> **ASSIGNED TASK**:
Each entry needs to be retyped exactly.

··· THE RECORDS ···

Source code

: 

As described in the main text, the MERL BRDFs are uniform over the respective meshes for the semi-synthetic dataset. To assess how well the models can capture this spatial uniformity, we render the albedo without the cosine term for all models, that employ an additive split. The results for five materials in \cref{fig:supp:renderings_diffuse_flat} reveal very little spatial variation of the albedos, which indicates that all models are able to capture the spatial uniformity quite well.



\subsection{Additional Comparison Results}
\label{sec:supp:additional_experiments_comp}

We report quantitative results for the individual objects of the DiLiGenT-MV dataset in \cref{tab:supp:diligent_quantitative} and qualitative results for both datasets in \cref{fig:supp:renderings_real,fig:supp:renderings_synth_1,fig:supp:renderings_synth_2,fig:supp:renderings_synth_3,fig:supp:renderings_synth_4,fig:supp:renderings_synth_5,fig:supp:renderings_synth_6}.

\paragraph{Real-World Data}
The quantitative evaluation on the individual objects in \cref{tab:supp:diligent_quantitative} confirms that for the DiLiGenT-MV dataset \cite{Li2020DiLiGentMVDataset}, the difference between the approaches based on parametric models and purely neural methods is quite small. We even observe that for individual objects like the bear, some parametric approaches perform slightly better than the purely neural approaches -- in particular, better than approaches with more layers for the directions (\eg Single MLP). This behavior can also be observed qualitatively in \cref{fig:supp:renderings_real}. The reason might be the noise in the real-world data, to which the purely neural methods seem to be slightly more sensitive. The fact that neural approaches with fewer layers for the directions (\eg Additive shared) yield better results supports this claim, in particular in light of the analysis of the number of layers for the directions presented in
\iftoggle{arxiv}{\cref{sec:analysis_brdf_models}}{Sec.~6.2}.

···

> **WRITTEN SOLUTION**:
Source code

: 

As described in the main text, the MERL BRDFs are uniform over the respective meshes for the semi-synthetic dataset. To assess how well the models can capture this spatial uniformity, we render the albedo without the cosine term for all models, that employ an additive split. The results for five materials in \cref{fig:supp:renderings_diffuse_flat} reveal very little spatial variation of the albedos, which indicates that all models are able to capture the spatial uniformity quite well.



\subsection{Additional Comparison Results}
\label{sec:supp:additional_experiments_comp}

We report quantitative results for the individual objects of the DiLiGenT-MV dataset in \cref{tab:supp:diligent_quantitative} and qualitative results for both datasets in \cref{fig:supp:renderings_real,fig:supp:renderings_synth_1,fig:supp:renderings_synth_2,fig:supp:renderings_synth_3,fig:supp:renderings_synth_4,fig:supp:renderings_synth_5,fig:supp:renderings_synth_6}.

\paragraph{Real-World Data}
The quantitative evaluation on the individual objects in \cref{tab:supp:diligent_quantitative} confirms that for the DiLiGenT-MV dataset \cite{Li2020DiLiGentMVDataset}, the difference between the approaches based on parametric models and purely neural methods is quite small. We even observe that for individual objects like the bear, some parametric approaches perform slightly better than the purely neural approaches -- in particular, better than approaches with more layers for the directions (\eg Single MLP). This behavior can also be observed qualitatively in \cref{fig:supp:renderings_real}. The reason might be the noise in the real-world data, to which the purely neural methods seem to be slightly more sensitive. The fact that neural approaches with fewer layers for the directions (\eg Additive shared) yield better results supports this claim, in particular in light of the analysis of the number of layers for the directions presented in
\iftoggle{arxiv}{\cref{sec:analysis_brdf_models}}{Sec.~6.2}.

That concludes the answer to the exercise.